- **Your goal**: Pull every line with the word "sharing" out of the entries below.

- **Data extracts**:

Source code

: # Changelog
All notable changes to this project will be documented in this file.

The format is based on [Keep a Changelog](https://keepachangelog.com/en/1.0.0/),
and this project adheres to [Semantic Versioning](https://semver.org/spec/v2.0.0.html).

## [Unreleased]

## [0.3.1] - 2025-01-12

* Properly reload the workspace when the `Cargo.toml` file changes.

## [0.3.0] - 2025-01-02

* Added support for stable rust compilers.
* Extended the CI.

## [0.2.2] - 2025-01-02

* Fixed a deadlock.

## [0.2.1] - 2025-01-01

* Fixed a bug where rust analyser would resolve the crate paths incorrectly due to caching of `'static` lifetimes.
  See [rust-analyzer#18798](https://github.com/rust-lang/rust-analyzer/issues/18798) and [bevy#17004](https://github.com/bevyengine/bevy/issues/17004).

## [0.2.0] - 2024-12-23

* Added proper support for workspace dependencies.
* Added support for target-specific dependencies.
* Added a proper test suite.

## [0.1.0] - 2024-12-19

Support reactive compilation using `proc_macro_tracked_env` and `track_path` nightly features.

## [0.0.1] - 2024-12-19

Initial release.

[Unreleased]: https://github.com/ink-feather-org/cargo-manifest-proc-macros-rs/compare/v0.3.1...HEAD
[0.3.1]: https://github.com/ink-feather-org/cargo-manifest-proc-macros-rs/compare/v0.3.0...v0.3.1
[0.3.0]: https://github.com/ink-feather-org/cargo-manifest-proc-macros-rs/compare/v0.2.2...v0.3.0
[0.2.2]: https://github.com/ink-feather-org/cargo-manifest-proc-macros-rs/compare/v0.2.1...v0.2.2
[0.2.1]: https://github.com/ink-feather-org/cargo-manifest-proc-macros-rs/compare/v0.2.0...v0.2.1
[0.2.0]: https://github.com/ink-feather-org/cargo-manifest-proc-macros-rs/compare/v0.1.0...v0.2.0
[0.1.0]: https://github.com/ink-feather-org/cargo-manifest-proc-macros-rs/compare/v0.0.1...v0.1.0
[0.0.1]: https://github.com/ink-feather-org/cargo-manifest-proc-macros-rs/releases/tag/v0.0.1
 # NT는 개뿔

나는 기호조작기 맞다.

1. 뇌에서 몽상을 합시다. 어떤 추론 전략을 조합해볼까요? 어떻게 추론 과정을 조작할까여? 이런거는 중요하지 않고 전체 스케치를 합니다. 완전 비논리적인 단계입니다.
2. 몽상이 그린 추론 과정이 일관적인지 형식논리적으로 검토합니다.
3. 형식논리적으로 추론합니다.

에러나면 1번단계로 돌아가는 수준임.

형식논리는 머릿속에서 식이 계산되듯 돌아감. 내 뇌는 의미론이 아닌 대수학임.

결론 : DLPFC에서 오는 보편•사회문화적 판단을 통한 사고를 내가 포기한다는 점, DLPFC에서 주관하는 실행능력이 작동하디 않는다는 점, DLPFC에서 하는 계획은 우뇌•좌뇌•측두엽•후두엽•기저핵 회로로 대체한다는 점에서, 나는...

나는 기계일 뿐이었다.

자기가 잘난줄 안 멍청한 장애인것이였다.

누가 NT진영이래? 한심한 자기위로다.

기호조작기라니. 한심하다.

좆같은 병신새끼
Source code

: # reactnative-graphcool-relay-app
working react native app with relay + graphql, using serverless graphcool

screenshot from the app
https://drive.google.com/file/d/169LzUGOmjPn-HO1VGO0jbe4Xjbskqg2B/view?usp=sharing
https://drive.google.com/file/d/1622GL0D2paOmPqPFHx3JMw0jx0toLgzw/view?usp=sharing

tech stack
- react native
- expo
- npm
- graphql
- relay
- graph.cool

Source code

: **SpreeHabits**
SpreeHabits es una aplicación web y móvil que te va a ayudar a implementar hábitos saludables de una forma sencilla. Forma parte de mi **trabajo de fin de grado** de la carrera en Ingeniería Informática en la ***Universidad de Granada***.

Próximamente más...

- **Answer space**:
https://drive.google.com/file/d/169LzUGOmjPn-HO1VGO0jbe4Xjbskqg2B/view?usp=sharing
https://drive.google.com/file/d/1622GL0D2paOmPqPFHx3JMw0jx0toLgzw/view?usp=sharing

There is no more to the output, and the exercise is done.